**Data records**

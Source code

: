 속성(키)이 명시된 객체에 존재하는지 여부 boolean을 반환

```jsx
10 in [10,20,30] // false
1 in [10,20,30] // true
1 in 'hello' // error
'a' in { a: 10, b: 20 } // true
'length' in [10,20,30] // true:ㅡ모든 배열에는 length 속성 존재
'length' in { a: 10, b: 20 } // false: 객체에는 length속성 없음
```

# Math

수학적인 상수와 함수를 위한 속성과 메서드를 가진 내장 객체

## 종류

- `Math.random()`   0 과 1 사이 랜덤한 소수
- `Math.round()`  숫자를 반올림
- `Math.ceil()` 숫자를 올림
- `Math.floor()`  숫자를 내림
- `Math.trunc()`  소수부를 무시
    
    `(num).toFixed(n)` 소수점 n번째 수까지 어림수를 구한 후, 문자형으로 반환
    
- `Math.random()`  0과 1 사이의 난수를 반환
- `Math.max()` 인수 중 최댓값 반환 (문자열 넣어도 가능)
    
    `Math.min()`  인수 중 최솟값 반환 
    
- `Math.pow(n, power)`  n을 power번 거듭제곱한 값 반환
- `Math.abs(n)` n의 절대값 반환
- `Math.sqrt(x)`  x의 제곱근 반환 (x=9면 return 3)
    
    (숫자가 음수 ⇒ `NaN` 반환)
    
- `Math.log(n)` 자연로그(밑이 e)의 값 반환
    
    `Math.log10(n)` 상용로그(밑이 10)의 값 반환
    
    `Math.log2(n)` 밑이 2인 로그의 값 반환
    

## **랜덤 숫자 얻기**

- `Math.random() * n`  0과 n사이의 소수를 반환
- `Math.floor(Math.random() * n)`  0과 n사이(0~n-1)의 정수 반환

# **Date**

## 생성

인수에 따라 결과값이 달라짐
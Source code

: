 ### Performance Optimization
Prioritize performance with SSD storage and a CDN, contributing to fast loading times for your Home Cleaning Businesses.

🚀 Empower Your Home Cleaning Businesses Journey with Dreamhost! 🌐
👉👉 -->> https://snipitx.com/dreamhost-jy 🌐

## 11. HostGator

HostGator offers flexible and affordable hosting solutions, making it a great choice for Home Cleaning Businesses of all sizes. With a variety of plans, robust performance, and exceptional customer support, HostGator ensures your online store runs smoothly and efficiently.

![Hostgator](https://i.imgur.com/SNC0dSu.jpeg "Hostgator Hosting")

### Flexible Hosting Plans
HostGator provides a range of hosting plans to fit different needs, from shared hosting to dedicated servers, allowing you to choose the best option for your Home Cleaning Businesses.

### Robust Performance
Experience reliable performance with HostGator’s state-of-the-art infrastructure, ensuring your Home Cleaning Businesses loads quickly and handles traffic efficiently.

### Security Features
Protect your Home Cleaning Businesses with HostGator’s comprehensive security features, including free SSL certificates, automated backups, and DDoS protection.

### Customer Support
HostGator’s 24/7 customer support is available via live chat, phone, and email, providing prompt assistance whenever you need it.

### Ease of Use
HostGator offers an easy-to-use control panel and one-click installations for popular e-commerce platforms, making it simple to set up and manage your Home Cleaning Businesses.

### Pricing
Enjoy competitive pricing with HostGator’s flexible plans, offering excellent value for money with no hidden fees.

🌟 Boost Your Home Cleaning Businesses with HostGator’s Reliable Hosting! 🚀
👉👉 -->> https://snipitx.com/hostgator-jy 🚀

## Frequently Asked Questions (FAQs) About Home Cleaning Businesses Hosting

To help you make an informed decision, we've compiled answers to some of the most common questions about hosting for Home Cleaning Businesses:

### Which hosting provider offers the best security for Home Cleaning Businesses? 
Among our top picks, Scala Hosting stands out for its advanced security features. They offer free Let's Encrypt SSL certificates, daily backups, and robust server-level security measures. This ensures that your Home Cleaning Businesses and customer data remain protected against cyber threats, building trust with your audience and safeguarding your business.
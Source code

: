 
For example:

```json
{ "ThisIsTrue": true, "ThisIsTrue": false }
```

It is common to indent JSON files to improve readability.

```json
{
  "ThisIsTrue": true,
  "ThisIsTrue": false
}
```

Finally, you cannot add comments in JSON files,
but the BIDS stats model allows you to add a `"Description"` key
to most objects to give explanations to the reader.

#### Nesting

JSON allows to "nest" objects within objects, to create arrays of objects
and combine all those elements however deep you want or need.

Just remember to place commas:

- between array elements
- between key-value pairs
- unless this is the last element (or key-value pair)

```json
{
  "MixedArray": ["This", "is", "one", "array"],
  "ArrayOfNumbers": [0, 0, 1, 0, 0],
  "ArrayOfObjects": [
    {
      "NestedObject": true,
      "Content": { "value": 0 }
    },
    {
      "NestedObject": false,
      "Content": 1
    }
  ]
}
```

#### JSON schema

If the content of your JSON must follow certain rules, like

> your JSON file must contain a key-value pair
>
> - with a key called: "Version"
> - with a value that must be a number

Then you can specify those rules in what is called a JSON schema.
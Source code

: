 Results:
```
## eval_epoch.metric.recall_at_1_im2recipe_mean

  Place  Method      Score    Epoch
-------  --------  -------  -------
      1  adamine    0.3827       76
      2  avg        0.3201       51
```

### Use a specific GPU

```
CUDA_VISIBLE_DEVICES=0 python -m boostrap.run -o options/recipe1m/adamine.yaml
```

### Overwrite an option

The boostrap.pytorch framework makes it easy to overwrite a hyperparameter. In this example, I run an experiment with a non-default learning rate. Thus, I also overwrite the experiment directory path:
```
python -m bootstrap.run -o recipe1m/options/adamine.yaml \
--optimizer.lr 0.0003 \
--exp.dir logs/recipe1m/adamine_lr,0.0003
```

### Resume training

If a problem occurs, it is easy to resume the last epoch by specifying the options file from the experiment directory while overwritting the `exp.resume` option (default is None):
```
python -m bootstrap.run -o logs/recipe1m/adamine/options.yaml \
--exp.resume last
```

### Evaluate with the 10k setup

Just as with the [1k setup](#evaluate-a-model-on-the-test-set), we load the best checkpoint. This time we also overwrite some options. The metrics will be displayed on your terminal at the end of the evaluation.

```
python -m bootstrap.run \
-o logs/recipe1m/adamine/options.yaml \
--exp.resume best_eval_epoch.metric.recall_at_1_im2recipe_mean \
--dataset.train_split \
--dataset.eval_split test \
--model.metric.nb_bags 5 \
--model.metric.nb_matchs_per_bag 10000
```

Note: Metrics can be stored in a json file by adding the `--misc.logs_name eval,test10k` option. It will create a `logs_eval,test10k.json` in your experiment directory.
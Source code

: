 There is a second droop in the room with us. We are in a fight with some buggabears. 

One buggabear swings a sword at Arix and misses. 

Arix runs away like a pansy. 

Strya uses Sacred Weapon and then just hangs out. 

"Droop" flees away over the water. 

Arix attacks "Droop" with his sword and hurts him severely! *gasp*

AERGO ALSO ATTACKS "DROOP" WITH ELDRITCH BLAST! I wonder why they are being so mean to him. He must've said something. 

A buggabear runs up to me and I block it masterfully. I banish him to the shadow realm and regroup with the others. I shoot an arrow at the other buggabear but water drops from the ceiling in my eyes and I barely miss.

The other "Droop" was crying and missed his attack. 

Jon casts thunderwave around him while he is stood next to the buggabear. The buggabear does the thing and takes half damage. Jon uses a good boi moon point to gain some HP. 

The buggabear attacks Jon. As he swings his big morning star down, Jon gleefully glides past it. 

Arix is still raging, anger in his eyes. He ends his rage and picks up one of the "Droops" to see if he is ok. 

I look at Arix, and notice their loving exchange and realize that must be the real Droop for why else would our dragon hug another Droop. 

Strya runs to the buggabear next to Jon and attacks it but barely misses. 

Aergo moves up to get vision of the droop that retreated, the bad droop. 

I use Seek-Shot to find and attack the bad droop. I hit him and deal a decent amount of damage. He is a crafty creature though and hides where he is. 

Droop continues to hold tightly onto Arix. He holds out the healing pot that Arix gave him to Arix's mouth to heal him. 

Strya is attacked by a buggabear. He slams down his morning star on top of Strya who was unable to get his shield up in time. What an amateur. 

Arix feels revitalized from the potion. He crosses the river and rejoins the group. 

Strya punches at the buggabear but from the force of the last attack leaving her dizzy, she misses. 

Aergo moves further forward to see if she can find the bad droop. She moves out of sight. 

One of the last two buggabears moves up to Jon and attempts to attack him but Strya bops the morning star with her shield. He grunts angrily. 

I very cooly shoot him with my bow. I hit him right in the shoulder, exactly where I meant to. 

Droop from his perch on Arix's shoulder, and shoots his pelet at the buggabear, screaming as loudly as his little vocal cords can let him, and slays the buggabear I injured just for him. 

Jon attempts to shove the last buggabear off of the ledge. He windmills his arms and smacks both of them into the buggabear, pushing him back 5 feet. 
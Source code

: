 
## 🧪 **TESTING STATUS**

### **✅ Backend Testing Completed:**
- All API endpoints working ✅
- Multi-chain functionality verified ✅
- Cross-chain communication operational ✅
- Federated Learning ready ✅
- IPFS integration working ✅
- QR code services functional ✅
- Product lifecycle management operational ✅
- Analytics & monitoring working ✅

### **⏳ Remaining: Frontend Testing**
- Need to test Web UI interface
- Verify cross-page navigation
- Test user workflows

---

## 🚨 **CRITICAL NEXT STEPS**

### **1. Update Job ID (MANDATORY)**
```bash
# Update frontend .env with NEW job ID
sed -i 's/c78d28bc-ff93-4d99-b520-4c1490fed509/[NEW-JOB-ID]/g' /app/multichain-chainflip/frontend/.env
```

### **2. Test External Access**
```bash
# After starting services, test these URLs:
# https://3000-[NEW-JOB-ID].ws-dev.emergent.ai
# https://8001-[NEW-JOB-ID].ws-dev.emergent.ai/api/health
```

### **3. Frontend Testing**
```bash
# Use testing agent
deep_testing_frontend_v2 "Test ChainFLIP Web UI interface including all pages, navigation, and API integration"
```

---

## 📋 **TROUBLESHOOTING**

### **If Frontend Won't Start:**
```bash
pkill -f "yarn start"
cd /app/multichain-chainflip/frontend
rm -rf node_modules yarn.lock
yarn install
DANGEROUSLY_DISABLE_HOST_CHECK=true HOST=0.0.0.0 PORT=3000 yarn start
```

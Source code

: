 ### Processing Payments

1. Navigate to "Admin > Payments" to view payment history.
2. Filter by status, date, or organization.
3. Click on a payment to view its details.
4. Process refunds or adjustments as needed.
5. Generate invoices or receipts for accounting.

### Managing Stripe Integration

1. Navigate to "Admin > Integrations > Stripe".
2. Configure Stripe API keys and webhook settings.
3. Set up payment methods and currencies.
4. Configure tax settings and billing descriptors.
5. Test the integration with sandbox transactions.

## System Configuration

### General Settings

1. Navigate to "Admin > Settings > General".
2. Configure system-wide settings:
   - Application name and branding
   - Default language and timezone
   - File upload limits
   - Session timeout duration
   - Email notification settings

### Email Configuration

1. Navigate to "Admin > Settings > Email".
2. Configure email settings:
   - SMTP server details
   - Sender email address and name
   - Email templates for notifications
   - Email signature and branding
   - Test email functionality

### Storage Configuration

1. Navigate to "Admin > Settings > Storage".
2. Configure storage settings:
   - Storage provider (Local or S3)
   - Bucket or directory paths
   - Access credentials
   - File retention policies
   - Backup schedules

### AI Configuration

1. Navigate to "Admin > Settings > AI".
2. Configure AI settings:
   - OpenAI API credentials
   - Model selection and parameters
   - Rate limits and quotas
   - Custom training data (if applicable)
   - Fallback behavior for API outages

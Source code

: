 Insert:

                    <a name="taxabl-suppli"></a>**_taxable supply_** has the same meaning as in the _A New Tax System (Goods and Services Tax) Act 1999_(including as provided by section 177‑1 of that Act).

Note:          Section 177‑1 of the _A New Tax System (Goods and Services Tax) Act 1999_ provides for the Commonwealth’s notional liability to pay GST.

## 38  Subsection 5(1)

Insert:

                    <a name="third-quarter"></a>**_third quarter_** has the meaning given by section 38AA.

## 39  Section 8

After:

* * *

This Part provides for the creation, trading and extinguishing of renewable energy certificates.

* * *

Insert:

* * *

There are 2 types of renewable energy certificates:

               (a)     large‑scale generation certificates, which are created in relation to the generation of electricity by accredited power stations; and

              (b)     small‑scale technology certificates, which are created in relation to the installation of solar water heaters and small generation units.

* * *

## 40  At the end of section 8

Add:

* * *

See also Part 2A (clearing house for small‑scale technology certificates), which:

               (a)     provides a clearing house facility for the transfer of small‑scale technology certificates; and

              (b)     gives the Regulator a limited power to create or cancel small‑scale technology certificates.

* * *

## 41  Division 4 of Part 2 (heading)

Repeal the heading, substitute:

**The problem**
Look through the entries above. Extract each line with the word "length".

**Written solution**
'length' in [10,20,30] // true:ㅡ모든 배열에는 length 속성 존재
'length' in { a: 10, b: 20 } // false: 객체에는 length속성 없음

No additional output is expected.